3.   RELATED PARTY TRANSACTION

As outlined in note 2 above, RUA Medical Devices Limited was acquired from David Richmond, a non-executive director of the Group at the time of the aquisiton and currently Group CEO.  At the reporting date the Group had a liability to David Richmond in respect of deferred consideration to the sum of £425,000. There is no interest payable on the outstanding balance.

4.   SEGMENTAL REPORTING

The Company is an Intellectual Property (IP) holding company whose principal activity is exploiting the value of its IP and know-how.

All revenue and operating result originated in the United Kingdom.

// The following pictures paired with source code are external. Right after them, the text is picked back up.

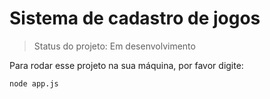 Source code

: # Sistema de cadastro de jogos

>Status do  projeto: Em desenvolvimento

Para rodar esse projeto na sua máquina, por favor digite:

```
node app.js
```
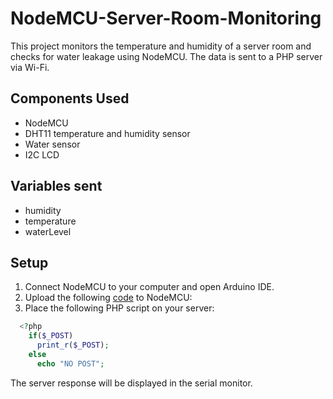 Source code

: # NodeMCU-Server-Room-Monitoring
This project monitors the temperature and humidity of a server room and checks for water leakage using NodeMCU. The data is sent to a PHP server via Wi-Fi.

## Components Used
- NodeMCU
- DHT11 temperature and humidity sensor
- Water sensor
- I2C LCD

## Variables sent
- humidity
- temperature
- waterLevel

## Setup

1. Connect NodeMCU to your computer and open Arduino IDE.
2. Upload the following [code](nodemcu.ino) to NodeMCU:
3. Place the following PHP script on your server:
```PHP
  <?php
    if($_POST)
      print_r($_POST);
    else
      echo "NO POST";
```
The server response will be displayed in the serial monitor.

Analysis of revenue by income stream
Unaudited Unaudited Audited
Six months to 30 Sept 2020

GB£000
Six months to 30 Sept 2019

GB£000
Twelve months to 31 March 2020

GB£000
Medical devices 416 - -
License fees - services - 40 40
Royalty revenue 215 259 449
Total 631 299 489
Analysis of revenue by geographical location
Unaudited Unaudited Audited
Six months to 30 Sept 2020

GB£000
Six months to 30 Sept 2019

GB£000
Twelve months to 31 March 2020

GB£000
Europe 79 103 181
USA 533 174 266
RoW 19 22 42
Total 631 299 489

5.     INTANGIBLE ASSETS

Acquired Intellectual property GBP000 Intellectual property

GB£000
Development costs

GB£000
Total

GB£000
At 01 April 2019 - 393 55 448
Additions - - - -
Amortisation - (80) (13) (93)
At 30 September 2019 - 313 42 355
Additions - - - -
Amortisation - (79) (21) (100)
At 01 April 2020 - 234 21 255
Acquisition through business combination 834 - - 834
Amortisation (62) - (14) (76)
At 30 September 2020 772 234 7 1,013

6.     TANGIBLE ASSETS

Land & Buildings Plant & Equipment Computer Equipment Fixtures & Fittings Total
GB£000 GB£000 GB£000 GB£000 GB£000
Gross carrying amount 01 April 2020 - - 5 - 5
Acquisition through business combination at fair value 590 753 25 19 1,387
Additions 211 92 - - 303
IFRS 16 adjustment - 26 - - 26
Depreciation (28) (55) (6) (2) (91)
Gross carrying amount 30 September 2020 773 816 24 17 1,630

7.  ISSUED SHARE CAPITAL

During the 6 month period to 30 September 2020, the Company acquired RUA Medical Devices Limited as detailed in note 2 above.  The acquisition was partly settled by the issue of 1,500,000 5 pence ordinary shares, thereby increasing Issued Share Capital by £75,003 and Share Premium by £1,078,928, net of costs.       

8.  INTERIM ANNOUNCEMENT

The interim results announcement was released on 11 December 2020.  A copy of this Interim Report is also available on the Company's website www.rualifesciences.com.